The altar of Mary Help of Christians
It was a gift from Prince Torlonia, then Mayor of Rome, who had it transported from his villa on the Via Nomentana. Imposing but harmonious, it has two marble columns with Corinthian capitals, surmounted by a broken tympanum. In the centre is the monogram of Mary Help of Christians. The painting is by Giuseppe Rollini, dated 1887 and signed in the bottom right-hand corner. The artist received precise instructions from Don Bosco: Mary was to be crowned, with the sceptre in her right hand and the Child Jesus - also crowned - supported with the left.
An image of royalty and protection, like the one Don Bosco wanted to entrust to his spiritual children. And which continues to protect, more than a century later, the dreams and labours of those who follow in his footsteps.
The Mass of 16 May 1887
It was a poignant Mass. The Biographical Memoirs recount that Don Bosco interrupted it more than 15 times, overcome by tears. He was assisted by the faithful Fr Carlo Viglietti. The altar, now known in Salesian tradition as ‘the altar of tears’, thus became the silent stage for the last great spiritual epiphany of the Saint of Youth.

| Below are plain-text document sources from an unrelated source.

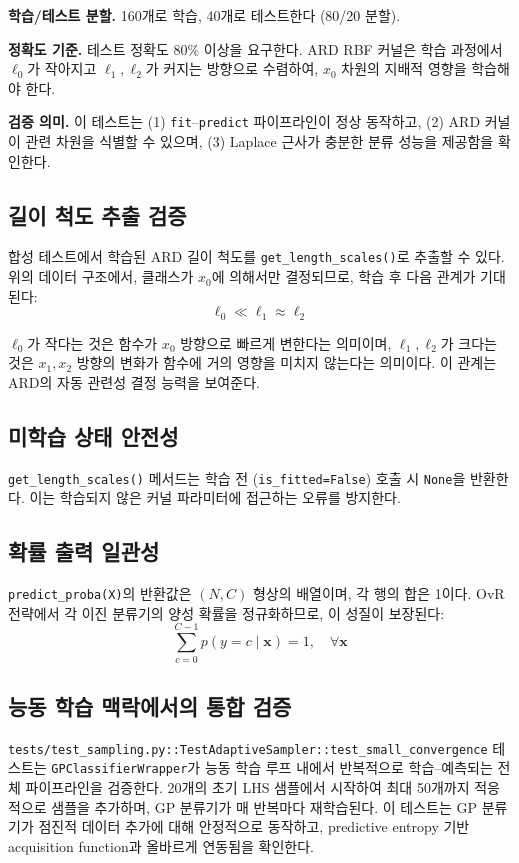 \documentclass[11pt]{article}
\begin{document}
\textbf{학습/테스트 분할.}
160개로 학습, 40개로 테스트한다 (80/20 분할).

\textbf{정확도 기준.}
테스트 정확도 80\% 이상을 요구한다.
ARD RBF 커널은 학습 과정에서 $\ell_0$가 작아지고 $\ell_1, \ell_2$가 커지는 방향으로 수렴하여,
$x_0$ 차원의 지배적 영향을 학습해야 한다.

\textbf{검증 의미.}
이 테스트는 (1) \texttt{fit}--\texttt{predict} 파이프라인이 정상 동작하고,
(2) ARD 커널이 관련 차원을 식별할 수 있으며,
(3) Laplace 근사가 충분한 분류 성능을 제공함을 확인한다.


\subsection{길이 척도 추출 검증}

합성 테스트에서 학습된 ARD 길이 척도를 \texttt{get\_length\_scales()}로 추출할 수 있다.
위의 데이터 구조에서, 클래스가 $x_0$에 의해서만 결정되므로, 학습 후 다음 관계가 기대된다:
\[
\ell_0 \ll \ell_1 \approx \ell_2
\]

$\ell_0$가 작다는 것은 함수가 $x_0$ 방향으로 빠르게 변한다는 의미이며,
$\ell_1, \ell_2$가 크다는 것은 $x_1, x_2$ 방향의 변화가 함수에 거의 영향을 미치지 않는다는 의미이다.
이 관계는 ARD의 자동 관련성 결정 능력을 보여준다.


\subsection{미학습 상태 안전성}

\texttt{get\_length\_scales()} 메서드는 학습 전 (\texttt{is\_fitted=False}) 호출 시 \texttt{None}을 반환한다.
이는 학습되지 않은 커널 파라미터에 접근하는 오류를 방지한다.


\subsection{확률 출력 일관성}

\texttt{predict\_proba(X)}의 반환값은 $(N, C)$ 형상의 배열이며, 각 행의 합은 1이다.
OvR 전략에서 각 이진 분류기의 양성 확률을 정규화하므로, 이 성질이 보장된다:
\[
\sum_{c=0}^{C-1} p(y = c \mid \mathbf{x}) = 1, \quad \forall \mathbf{x}
\]


\subsection{능동 학습 맥락에서의 통합 검증}

\texttt{tests/test\_sampling.py::TestAdaptiveSampler::test\_small\_convergence} 테스트는
\texttt{GPClassifierWrapper}가 능동 학습 루프 내에서 반복적으로 학습--예측되는 전체 파이프라인을 검증한다.
20개의 초기 LHS 샘플에서 시작하여 최대 50개까지 적응적으로 샘플을 추가하며,
GP 분류기가 매 반복마다 재학습된다.
이 테스트는 GP 분류기가 점진적 데이터 추가에 대해 안정적으로 동작하고,
predictive entropy 기반 acquisition function과 올바르게 연동됨을 확인한다.




\end{document}
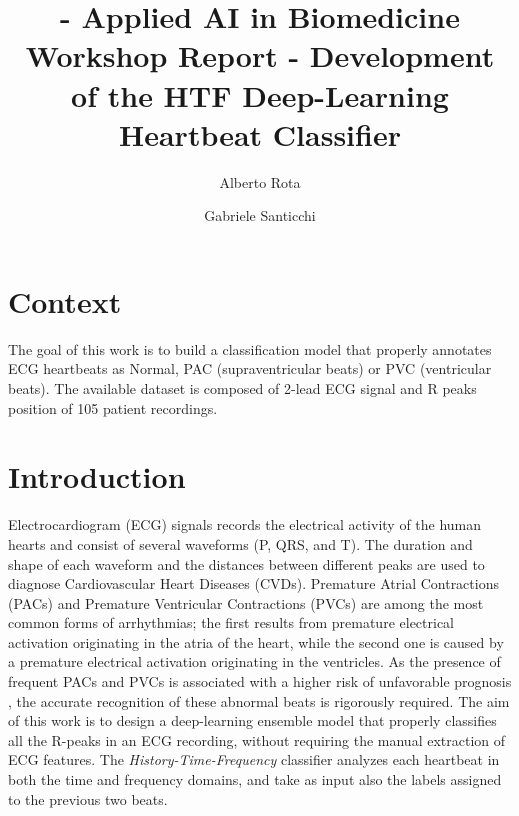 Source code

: \documentclass[conference]{IEEEtran}
\begin{document}
\title{ - Applied AI in Biomedicine Workshop Report - Development of the HTF Deep-Learning Heartbeat Classifier   }

\author{
    Alberto Rota
    \\
\and
    Gabriele Santicchi 
    }
\maketitle

\section{Context}
    The goal of this work is to build a classification model that
    properly annotates ECG heartbeats as Normal, PAC (supraventricular
    beats) or PVC (ventricular beats). The available dataset is
    composed of 2-lead ECG signal and R peaks position of 105 patient 
    recordings. 

\section{Introduction}
    Electrocardiogram (ECG) signals records the electrical activity of
    the human hearts and consist of several waveforms (P, QRS, and T).
    The duration and shape of each waveform and the distances between
    different peaks are used to diagnose Cardiovascular Heart Diseases
    (CVDs). Premature Atrial Contractions (PACs) and Premature
    Ventricular Contractions (PVCs) are among the most common forms of
    arrhythmias; the first results from premature electrical
    activation originating in the atria of the heart, while the second
    one is caused by a premature electrical activation originating in
    the ventricles. As the presence of frequent PACs and PVCs is
    associated with a higher risk of unfavorable prognosis \cite{relation_of}
    \cite{cardiac_mortality}, the accurate recognition of these abnormal beats 
    is rigorously required.
    The aim of this work is to design a deep-learning ensemble
    model that properly classifies all the R-peaks in an ECG recording,
    without requiring the manual extraction of ECG features. The
    \textit{History-Time-Frequency} classifier analyzes each heartbeat in both
    the time and frequency domains, and take as input also the labels
    assigned to the previous two beats. 
\end{document}
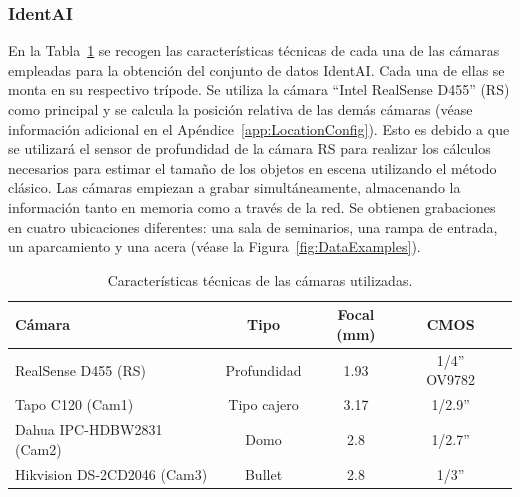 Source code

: \subsubsection{IdentAI}
En la Tabla~\ref{tab:CaptureSystem} se recogen las características técnicas de cada una de las cámaras
empleadas para la obtención del conjunto de datos IdentAI.
Cada una de ellas se monta en su respectivo trípode. Se utiliza la cámara ``Intel RealSense D455'' (RS) como principal y
se calcula la posición relativa de las demás cámaras (véase información adicional en el Apéndice~\ref{app:LocationConfig}).
Esto es debido a que se utilizará el sensor de profundidad de la cámara RS para realizar los cálculos necesarios para estimar el
tamaño de los objetos en escena utilizando el método clásico. Las cámaras empiezan a grabar simultáneamente, almacenando
la información tanto en memoria como a través de la red. Se obtienen grabaciones en cuatro ubicaciones diferentes: una sala de seminarios,
una rampa de entrada, un aparcamiento y una acera (véase la Figura~\ref{fig:DataExamples}).
\begin{table}[!htp]
\scriptsize
\centering
\begin{tabular}{|l|c|c|c|c|}
\hline
\rowcolor[HTML]{FFCB2F}
\textbf{Cámara} & \textbf{Tipo} & \textbf{Focal (mm)} & \textbf{CMOS} \\
\hline
RealSense D455 (RS) & Profundidad & 1.93 &  1/4'' OV9782 \\
\hline
Tapo C120 (Cam1) & Tipo cajero & 3.17 &  1/2.9'' \\
\hline
Dahua IPC-HDBW2831 (Cam2) & Domo & 2.8 &  1/2.7'' \\
\hline
Hikvision DS-2CD2046 (Cam3) & Bullet & 2.8 &  1/3'' \\
\hline
\end{tabular}
\caption{Características técnicas de las cámaras utilizadas.}
\label{tab:CaptureSystem}
\end{table}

The church was consecrated on 14 May 1887 and just two days later Don Bosco celebrated that memorable Mass there. The weeping that accompanied it moved those present, who joined him in silence and prayer. It was the heart of an old priest, who after a life spent entirely for God and the young, stood there, at the altar of Mary, to give everything back to the Heart of Jesus.
An entrustment renewed even today
This year too, on the anniversary of that event, the Salesian Family returns ideally to that altar to rediscover the source from which its work sprang: unshakeable faith in Divine Providence. An absolute, almost obstinate faith in a God who provides even when everything seems to be working against him.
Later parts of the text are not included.